No dia 11 de fevereiro, celebra-se o Dia Internacional das Mulheres e Meninas na Ciência, data definida pela Assembléia Geral da Organização das Nações Unidas (ONU), visando conscientizar a sociedade sobre a importância da igualdade de gênero na ciência. Nesse sentido, com o objetivo de enfrentar a disparidade de gênero nas áreas de Ciência, Tecnologia, Engenharia e Matemática (STEM), a professora Luciana Salgado, do Departamento de Ciência da Computação da Universidade Federal Fluminense (UFF), e uma rede de profissionais da América Latina, está desenvolvendo a plataforma ELLAS, que integra dados primários e secundários sobre a carreira de mulheres nas STEM na América Latina.
A iniciativa, que já conta com mais de dez mil respostas em pesquisas empíricas e parcerias estratégicas, visa fornecer insumos para políticas públicas e ações que promovam a liderança feminina no setor.
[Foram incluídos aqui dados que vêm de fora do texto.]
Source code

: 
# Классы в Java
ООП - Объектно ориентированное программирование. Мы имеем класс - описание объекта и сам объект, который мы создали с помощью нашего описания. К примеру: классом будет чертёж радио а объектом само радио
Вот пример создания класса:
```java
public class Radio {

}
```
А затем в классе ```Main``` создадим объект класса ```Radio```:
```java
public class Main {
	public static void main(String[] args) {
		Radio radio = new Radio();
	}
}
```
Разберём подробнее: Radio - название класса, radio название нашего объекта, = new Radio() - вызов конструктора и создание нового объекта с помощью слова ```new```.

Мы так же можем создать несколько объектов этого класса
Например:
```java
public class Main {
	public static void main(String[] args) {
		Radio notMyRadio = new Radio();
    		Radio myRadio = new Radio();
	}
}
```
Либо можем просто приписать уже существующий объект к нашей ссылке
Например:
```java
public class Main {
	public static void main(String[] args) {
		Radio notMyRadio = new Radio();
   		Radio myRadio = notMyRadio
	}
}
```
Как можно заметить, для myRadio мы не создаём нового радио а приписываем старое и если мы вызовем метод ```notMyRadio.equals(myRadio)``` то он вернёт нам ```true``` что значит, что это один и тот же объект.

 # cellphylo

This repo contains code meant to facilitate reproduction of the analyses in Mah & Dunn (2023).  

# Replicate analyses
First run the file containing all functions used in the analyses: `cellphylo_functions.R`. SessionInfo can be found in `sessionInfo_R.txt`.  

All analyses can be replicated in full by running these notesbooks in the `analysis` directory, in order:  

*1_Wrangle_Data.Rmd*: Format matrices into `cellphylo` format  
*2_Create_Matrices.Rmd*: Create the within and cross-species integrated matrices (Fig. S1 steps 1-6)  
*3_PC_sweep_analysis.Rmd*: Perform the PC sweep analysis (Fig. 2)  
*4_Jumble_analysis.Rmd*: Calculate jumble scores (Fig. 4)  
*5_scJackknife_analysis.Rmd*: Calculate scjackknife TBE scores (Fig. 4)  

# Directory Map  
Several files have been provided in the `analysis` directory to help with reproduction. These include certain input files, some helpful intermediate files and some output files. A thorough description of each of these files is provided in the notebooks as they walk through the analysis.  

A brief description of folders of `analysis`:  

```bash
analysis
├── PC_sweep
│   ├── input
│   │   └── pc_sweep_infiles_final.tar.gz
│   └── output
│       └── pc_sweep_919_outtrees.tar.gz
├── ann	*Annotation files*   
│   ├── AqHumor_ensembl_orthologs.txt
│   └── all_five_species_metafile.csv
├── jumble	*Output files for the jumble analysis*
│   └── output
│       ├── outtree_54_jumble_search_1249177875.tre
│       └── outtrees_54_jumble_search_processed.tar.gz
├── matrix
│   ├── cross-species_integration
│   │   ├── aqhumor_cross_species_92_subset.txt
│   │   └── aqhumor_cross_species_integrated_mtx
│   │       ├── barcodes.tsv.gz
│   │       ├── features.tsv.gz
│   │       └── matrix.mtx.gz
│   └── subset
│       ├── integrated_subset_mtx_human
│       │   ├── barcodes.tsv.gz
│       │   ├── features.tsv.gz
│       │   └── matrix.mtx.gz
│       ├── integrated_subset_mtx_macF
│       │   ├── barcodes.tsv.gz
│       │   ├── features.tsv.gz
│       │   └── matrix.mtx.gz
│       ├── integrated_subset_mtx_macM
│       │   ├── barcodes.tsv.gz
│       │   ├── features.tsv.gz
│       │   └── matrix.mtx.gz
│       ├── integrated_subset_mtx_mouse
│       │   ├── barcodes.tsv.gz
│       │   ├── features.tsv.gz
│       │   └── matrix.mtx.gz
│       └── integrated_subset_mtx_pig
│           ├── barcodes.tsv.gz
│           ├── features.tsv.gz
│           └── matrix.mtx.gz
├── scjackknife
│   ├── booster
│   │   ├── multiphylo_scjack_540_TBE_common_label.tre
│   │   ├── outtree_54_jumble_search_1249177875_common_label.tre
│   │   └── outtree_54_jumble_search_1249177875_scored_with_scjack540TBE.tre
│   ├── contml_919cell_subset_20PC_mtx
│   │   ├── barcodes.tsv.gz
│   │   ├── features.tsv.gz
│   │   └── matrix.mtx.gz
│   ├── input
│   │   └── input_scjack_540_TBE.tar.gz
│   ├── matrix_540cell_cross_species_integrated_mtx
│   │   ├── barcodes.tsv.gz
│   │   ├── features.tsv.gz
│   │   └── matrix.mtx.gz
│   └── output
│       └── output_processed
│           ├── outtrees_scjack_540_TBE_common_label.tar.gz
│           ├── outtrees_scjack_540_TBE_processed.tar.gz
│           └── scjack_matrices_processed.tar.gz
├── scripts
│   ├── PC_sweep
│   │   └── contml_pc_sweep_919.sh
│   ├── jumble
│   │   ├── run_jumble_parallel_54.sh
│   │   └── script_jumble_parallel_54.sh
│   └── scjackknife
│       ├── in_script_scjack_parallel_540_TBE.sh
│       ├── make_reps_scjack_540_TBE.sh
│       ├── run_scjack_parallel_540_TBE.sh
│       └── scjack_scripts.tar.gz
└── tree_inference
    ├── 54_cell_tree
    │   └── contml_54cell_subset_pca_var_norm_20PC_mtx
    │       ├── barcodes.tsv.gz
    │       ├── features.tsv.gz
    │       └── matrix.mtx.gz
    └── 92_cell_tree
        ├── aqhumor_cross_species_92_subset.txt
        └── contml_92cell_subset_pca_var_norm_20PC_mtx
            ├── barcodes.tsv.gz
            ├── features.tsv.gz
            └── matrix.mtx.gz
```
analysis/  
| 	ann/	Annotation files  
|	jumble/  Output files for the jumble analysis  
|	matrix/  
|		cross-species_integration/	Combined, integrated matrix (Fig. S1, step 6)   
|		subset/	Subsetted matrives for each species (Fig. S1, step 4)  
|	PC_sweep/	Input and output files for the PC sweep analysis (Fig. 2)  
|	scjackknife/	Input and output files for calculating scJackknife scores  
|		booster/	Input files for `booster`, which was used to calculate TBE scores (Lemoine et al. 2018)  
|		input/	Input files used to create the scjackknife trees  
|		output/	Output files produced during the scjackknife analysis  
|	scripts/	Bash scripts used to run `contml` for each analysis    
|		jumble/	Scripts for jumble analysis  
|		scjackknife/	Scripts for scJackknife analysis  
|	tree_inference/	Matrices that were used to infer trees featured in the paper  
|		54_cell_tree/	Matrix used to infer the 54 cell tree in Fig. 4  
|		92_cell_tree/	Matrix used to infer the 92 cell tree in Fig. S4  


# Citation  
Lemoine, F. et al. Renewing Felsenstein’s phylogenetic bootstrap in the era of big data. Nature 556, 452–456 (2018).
Essa tecnologia surge no contexto do projeto Latin American Open Data for Gender Equality Policies Focusing on Leadership in STEM, financiado pelo International Development Research Centre (IDRC), e representa um avanço significativo na luta pela equidade de gênero em STEM, ao oferecer dados robustos e análises comparativas que podem embasar políticas públicas e iniciativas privadas. Com o engajamento de instituições e a expansão do projeto, a expectativa é que mais mulheres alcancem posições de liderança, transformando o cenário científico e tecnológico da região.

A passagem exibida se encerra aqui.